Newly discovered gene may be key to longer life

By Dan Vergano
USA Today

Scientists have identified the first gene essential to extending the lives of animals on low-calorie diets, raising the prospects of a longevity pill.

In earlier research, "caloric restriction" extended the life, sometimes 40 percent longer than average, of creatures ranging from mice to worms. Some studies in people and monkeys are exploring whether near-starvation diets, which consist of perhaps 70 percent of the calories consumed in a normal diet, will help them live longer, too.

But "those diets are pretty tough to stick with," says Andrew Dillin of the Salk Institute for Biological Studies in La Jolla, Calif., whose international team's gene research is reported in today's issue of the journal Nature.

Discovery of the gene, called PHA-4, raises hope that uncovering the genetic machinery behind caloric restrictions may enable people to skip near-starvation diets and still live longer.

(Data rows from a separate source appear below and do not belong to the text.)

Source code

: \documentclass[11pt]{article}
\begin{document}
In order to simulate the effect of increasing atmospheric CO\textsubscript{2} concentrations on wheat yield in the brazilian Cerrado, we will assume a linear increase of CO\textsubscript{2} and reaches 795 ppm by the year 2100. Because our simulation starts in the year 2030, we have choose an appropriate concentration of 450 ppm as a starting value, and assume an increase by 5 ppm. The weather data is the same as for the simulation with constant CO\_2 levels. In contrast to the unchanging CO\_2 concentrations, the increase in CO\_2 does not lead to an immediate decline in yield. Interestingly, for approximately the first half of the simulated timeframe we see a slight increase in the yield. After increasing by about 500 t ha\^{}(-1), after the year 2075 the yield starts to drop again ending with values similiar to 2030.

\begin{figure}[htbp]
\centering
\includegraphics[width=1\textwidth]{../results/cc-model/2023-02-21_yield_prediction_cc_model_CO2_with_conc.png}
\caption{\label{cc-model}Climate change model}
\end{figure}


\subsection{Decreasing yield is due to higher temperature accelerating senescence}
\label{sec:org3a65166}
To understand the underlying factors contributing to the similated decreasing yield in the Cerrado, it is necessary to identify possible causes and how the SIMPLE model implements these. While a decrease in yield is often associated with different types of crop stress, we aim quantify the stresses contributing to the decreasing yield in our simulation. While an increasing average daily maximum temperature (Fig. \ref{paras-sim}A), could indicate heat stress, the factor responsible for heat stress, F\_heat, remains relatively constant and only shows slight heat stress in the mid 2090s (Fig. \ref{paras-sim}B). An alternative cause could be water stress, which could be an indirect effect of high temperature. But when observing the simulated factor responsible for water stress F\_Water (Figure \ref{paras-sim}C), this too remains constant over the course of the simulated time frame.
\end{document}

Other genes have been linked to low-calorie diets and life extension in the past, but in the new study, the team found that the presence or absence of PHA-4 in worms was the make-or-break factor in whether a near-starvation diet extended their lives, regardless of whether they had any of those other genes.

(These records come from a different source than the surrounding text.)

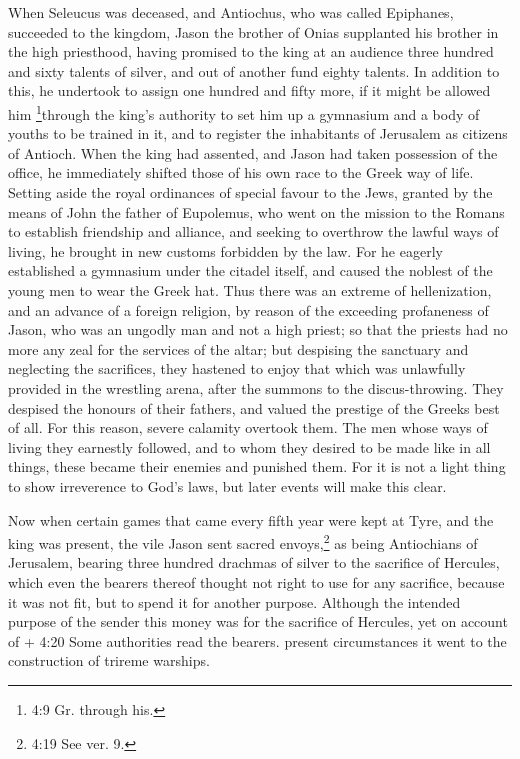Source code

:  When Seleucus was deceased, and Antiochus, who was called
Epiphanes, succeeded to the kingdom, Jason the brother of Onias
supplanted his brother in the high priesthood,  having
promised to the king at an audience three hundred and sixty talents of
silver, and out of another fund eighty talents.  In addition
to this, he undertook to assign one hundred and fifty more, if it might
be allowed him \footnote{4:9 Gr. through his.}through the king's
authority to set him up a gymnasium and a body of youths to be trained
in it, and to register the inhabitants of Jerusalem as citizens of
Antioch.  When the king had assented, and Jason had taken
possession of the office, he immediately shifted those of his own race
to the Greek way of life.  Setting aside the royal
ordinances of special favour to the Jews, granted by the means of John
the father of Eupolemus, who went on the mission to the Romans to
establish friendship and alliance, and seeking to overthrow the lawful
ways of living, he brought in new customs forbidden by the law.
 For he eagerly established a gymnasium under the citadel
itself, and caused the noblest of the young men to wear the Greek hat.
 Thus there was an extreme of hellenization, and an advance
of a foreign religion, by reason of the exceeding profaneness of Jason,
who was an ungodly man and not a high priest;  so that the
priests had no more any zeal for the services of the altar; but
despising the sanctuary and neglecting the sacrifices, they hastened to
enjoy that which was unlawfully provided in the wrestling arena, after
the summons to the discus-throwing.  They despised the
honours of their fathers, and valued the prestige of the Greeks best of
all.  For this reason, severe calamity overtook them. The
men whose ways of living they earnestly followed, and to whom they
desired to be made like in all things, these became their enemies and
punished them.  For it is not a light thing to show
irreverence to God's laws, but later events will make this clear.

 Now when certain games that came every fifth year were
kept at Tyre, and the king was present,  the vile Jason
sent sacred envoys,\footnote{4:19 See ver. 9.} as being Antiochians of
Jerusalem, bearing three hundred drachmas of silver to the sacrifice of
Hercules, which even the bearers thereof thought not right to use for
any sacrifice, because it was not fit, but to spend it for another
purpose.  Although the intended purpose of the sender this
money was for the sacrifice of Hercules, yet on account of + 4:20 Some
authorities read the bearers. present circumstances it went to the
construction of trireme warships.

Dillin calls PHA-4 the "primordial" gene underlying a process that likely arose in feast-or-famine conditions in the past, where creatures that evolved metabolisms that worked more efficiently under starvation conditions survived. Versions of the gene, which the team has patented in worms, are found in mammals, too, and the team is conducting experiments on mice to see its effect.

"We are on the threshold of some pretty big discoveries in caloric restriction," says MIT biologist Leonard Guarente, who was not part of the PHA-4 study. Recent discoveries, such as last year's report by Harvard Medical School researchers that resveratrol, which is found in red wine, has life-extending properties in mice, also have boosted hopes for life-extension treatments.

In the study, Dillin's team turned their gene on and off by adding gene-silencing compounds to the worm's food. If similar experiments work in mice, a final step would be to try boosting the activity of the mammalian version of the gene, called Foxa1, in people.

Historically, starvation is nothing new, Dillin notes, but in previous centuries people lacked antibiotics, sanitation and hospitals, likely disguising any longevity benefits hidden in famine.